Akan tetapi, ada juga kontradiksi simbolik atau dinamika simbolisasi
perempuan yang penting untuk dicermati. Secara simbolik, perempuan mendapatkan
tempat yang sangat terhormat dalam imajinasi orang Indonesia. Misalnya, bumi
Nusantara yang membentang dari Sabang sampai Merauke selain disebut tanah air
namun disebut sebagai ibu pertiwi, seperti pada ungkapan “Pahlawan kita telah
gugur dan kembali ke Pangkuan Ibu Pertiwi.” Masyarakat pedesaan di Jawa,
mempunyai miros mengenai Dewi Sri sebagai lambang kesuburan tanah pertanian.

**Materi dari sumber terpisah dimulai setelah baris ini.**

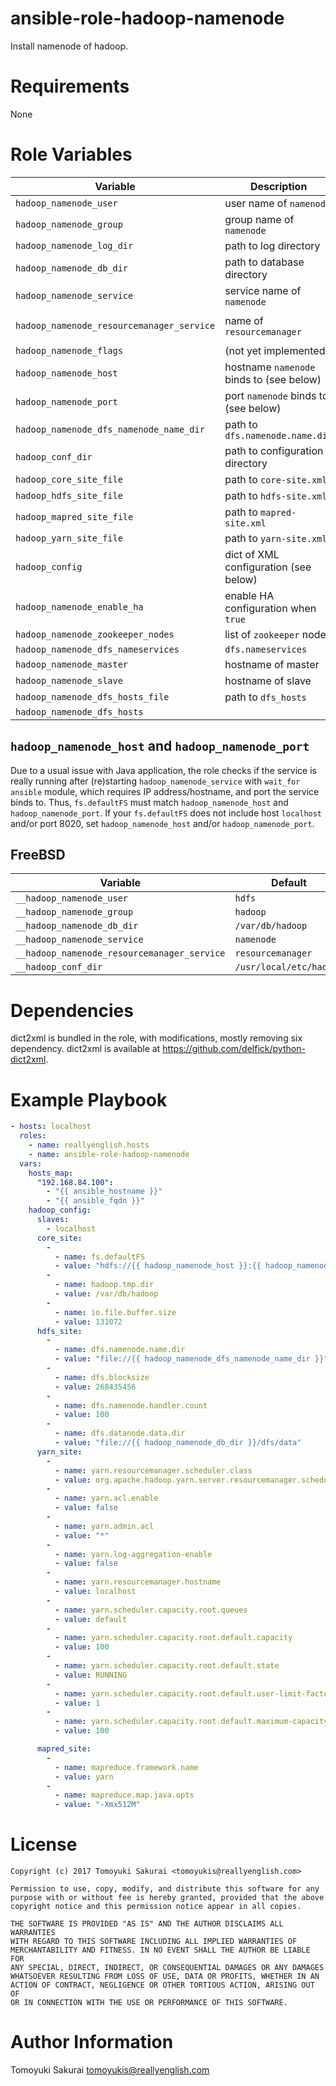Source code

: # ansible-role-hadoop-namenode

Install namenode of hadoop.

# Requirements

None

# Role Variables

| Variable | Description | Default |
|----------|-------------|---------|
| `hadoop_namenode_user` | user name of `namenode` | `{{ __hadoop_namenode_user }}` |
| `hadoop_namenode_group` | group name of `namenode` | `{{ __hadoop_namenode_group }}` |
| `hadoop_namenode_log_dir` | path to log directory | `/var/log/hadoop` |
| `hadoop_namenode_db_dir` | path to database directory | `{{ __hadoop_namenode_db_dir }}` |
| `hadoop_namenode_service` | service name of `namenode` | `{{ __hadoop_namenode_service }}` |
| `hadoop_namenode_resourcemanager_service` | name of `resourcemanager` | `{{ __hadoop_namenode_resourcemanager_service }}` |
| `hadoop_namenode_flags` | (not yet implemented) | `""` |
| `hadoop_namenode_host` | hostname `namenode` binds to (see below) | `localhost` |
| `hadoop_namenode_port` | port `namenode` binds to (see below) | `8020` |
| `hadoop_namenode_dfs_namenode_name_dir` | path to `dfs.namenode.name.dir` | `{{ hadoop_namenode_db_dir }}/dfs/name` |
| `hadoop_conf_dir` | path to configuration directory | `{{ __hadoop_conf_dir }}` |
| `hadoop_core_site_file` | path to `core-site.xml` | `{{ hadoop_conf_dir }}/core-site.xml` |
| `hadoop_hdfs_site_file` | path to `hdfs-site.xml` | `{{ hadoop_conf_dir }}/hdfs-site.xml` |
| `hadoop_mapred_site_file` | path to `mapred-site.xml` | `{{ hadoop_conf_dir }}/mapred-site.xml` |
| `hadoop_yarn_site_file` | path to `yarn-site.xml` | `{{ hadoop_conf_dir }}/yarn-site.xml` |
| `hadoop_config` | dict of XML  configuration (see below) | `{}` |
| `hadoop_namenode_enable_ha` | enable HA configuration when `true` | `false` |
| `hadoop_namenode_zookeeper_nodes` | list of `zookeeper` nodes | `[]` |
| `hadoop_namenode_dfs_nameservices` | `dfs.nameservices` | `mycluster` |
| `hadoop_namenode_master` | hostname of master  | `""` |
| `hadoop_namenode_slave` | hostname of slave | `""` |
| `hadoop_namenode_dfs_hosts_file` | path to `dfs_hosts` | `{{ hadoop_conf_dir }}/dfs_hosts` |
| `hadoop_namenode_dfs_hosts` | | `[]` |

## `hadoop_namenode_host` and `hadoop_namenode_port`

Due to a usual issue with Java application, the role checks if the service is
really running after (re)starting `hadoop_namenode_service` with `wait_for`
`ansible` module, which requires IP address/hostname, and port the service
binds to. Thus, `fs.defaultFS` must match `hadoop_namenode_host` and
`hadoop_namenode_port`. If your `fs.defaultFS` does not include host
`localhost` and/or port 8020, set `hadoop_namenode_host` and/or
`hadoop_namenode_port`.

## FreeBSD

| Variable | Default |
|----------|---------|
| `__hadoop_namenode_user` | `hdfs` |
| `__hadoop_namenode_group` | `hadoop` |
| `__hadoop_namenode_db_dir` | `/var/db/hadoop` |
| `__hadoop_namenode_service` | `namenode` |
| `__hadoop_namenode_resourcemanager_service` | `resourcemanager` |
| `__hadoop_conf_dir` | `/usr/local/etc/hadoop` |


# Dependencies

dict2xml is bundled in the role, with modifications, mostly removing six
dependency. dict2xml is available at
https://github.com/delfick/python-dict2xml.

# Example Playbook

```yaml
- hosts: localhost
  roles:
    - name: reallyenglish.hosts
    - name: ansible-role-hadoop-namenode
  vars:
    hosts_map:
      "192.168.84.100":
        - "{{ ansible_hostname }}"
        - "{{ ansible_fqdn }}"
    hadoop_config:
      slaves:
        - localhost
      core_site:
        - 
          - name: fs.defaultFS
          - value: "hdfs://{{ hadoop_namenode_host }}:{{ hadoop_namenode_port }}/"
        -
          - name: hadoop.tmp.dir
          - value: /var/db/hadoop
        -
          - name: io.file.buffer.size
          - value: 131072
      hdfs_site:
        -
          - name: dfs.namenode.name.dir
          - value: "file://{{ hadoop_namenode_dfs_namenode_name_dir }}"
        - 
          - name: dfs.blocksize
          - value: 268435456
        -
          - name: dfs.namenode.handler.count 
          - value: 100
        -
          - name: dfs.datanode.data.dir
          - value: "file://{{ hadoop_namenode_db_dir }}/dfs/data"
      yarn_site:
        -
          - name: yarn.resourcemanager.scheduler.class
          - value: org.apache.hadoop.yarn.server.resourcemanager.scheduler.capacity.CapacityScheduler
        -
          - name: yarn.acl.enable
          - value: false
        -
          - name: yarn.admin.acl
          - value: "*"
        -
          - name: yarn.log-aggregation-enable
          - value: false
        -
          - name: yarn.resourcemanager.hostname
          - value: localhost
        -
          - name: yarn.scheduler.capacity.root.queues
          - value: default
        -
          - name: yarn.scheduler.capacity.root.default.capacity
          - value: 100
        -
          - name: yarn.scheduler.capacity.root.default.state
          - value: RUNNING
        -
          - name: yarn.scheduler.capacity.root.default.user-limit-factor
          - value: 1
        -
          - name: yarn.scheduler.capacity.root.default.maximum-capacity
          - value: 100

      mapred_site:
        -
          - name: mapreduce.framework.name
          - value: yarn
        -
          - name: mapreduce.map.java.opts
          - value: "-Xmx512M"
```

# License

```
Copyright (c) 2017 Tomoyuki Sakurai <tomoyukis@reallyenglish.com>

Permission to use, copy, modify, and distribute this software for any
purpose with or without fee is hereby granted, provided that the above
copyright notice and this permission notice appear in all copies.

THE SOFTWARE IS PROVIDED "AS IS" AND THE AUTHOR DISCLAIMS ALL WARRANTIES
WITH REGARD TO THIS SOFTWARE INCLUDING ALL IMPLIED WARRANTIES OF
MERCHANTABILITY AND FITNESS. IN NO EVENT SHALL THE AUTHOR BE LIABLE FOR
ANY SPECIAL, DIRECT, INDIRECT, OR CONSEQUENTIAL DAMAGES OR ANY DAMAGES
WHATSOEVER RESULTING FROM LOSS OF USE, DATA OR PROFITS, WHETHER IN AN
ACTION OF CONTRACT, NEGLIGENCE OR OTHER TORTIOUS ACTION, ARISING OUT OF
OR IN CONNECTION WITH THE USE OR PERFORMANCE OF THIS SOFTWARE.
```

# Author Information

Tomoyuki Sakurai <tomoyukis@reallyenglish.com>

Disini, tanah negri dimaknai sebagai entitas yang bersifat feminim dan negri yang
tegak diatasnya pun juga dicitrakan sebagai memiliki watak feminim, yaitu
melindungi, merawat dan menumbuhkan.
Sayangnya, simbolisasi seperti ini sering dimanfaatkan oleh laki-laki sebagai
pemanis untuk menenangkan perempuan, atau sebagai pembungkus nilai-nilai
patriarkhi yang sebenarnya lebih mewarnai hubungan laki-laki dan perempuan di
masyarakat. Gambaran “surga dibawah telapak kaki Ibu” sebenarnya mengandung
makna positif, yaitu peran reproduksi perempuan yang dijalankan perempuan, yaitu
menstruasi, hamil, melahirkan dan menyusui adalah peran biologis yang harus diakui,
dihargai, dan dilindungi. Secara normatif, sangat tidak pantas jika anak mengabaikan
orang yang menjadi jalan kehadirannya di dunia dan yang telah mempertaruhkan
nyawanya, dalam proses reproduksi tersebut. Sama tidak pantasnya bagi suami untuk
merendahkan atau mengabaikan istri karena peran reproduksi yang sangat penting
ini. Akan tetapi, pengakuan dan penghargaan seperti ini seringkali dibelokkan untuk
memberi penegasan bahwa tempat yang cocok bagi perempuan adalah rumah.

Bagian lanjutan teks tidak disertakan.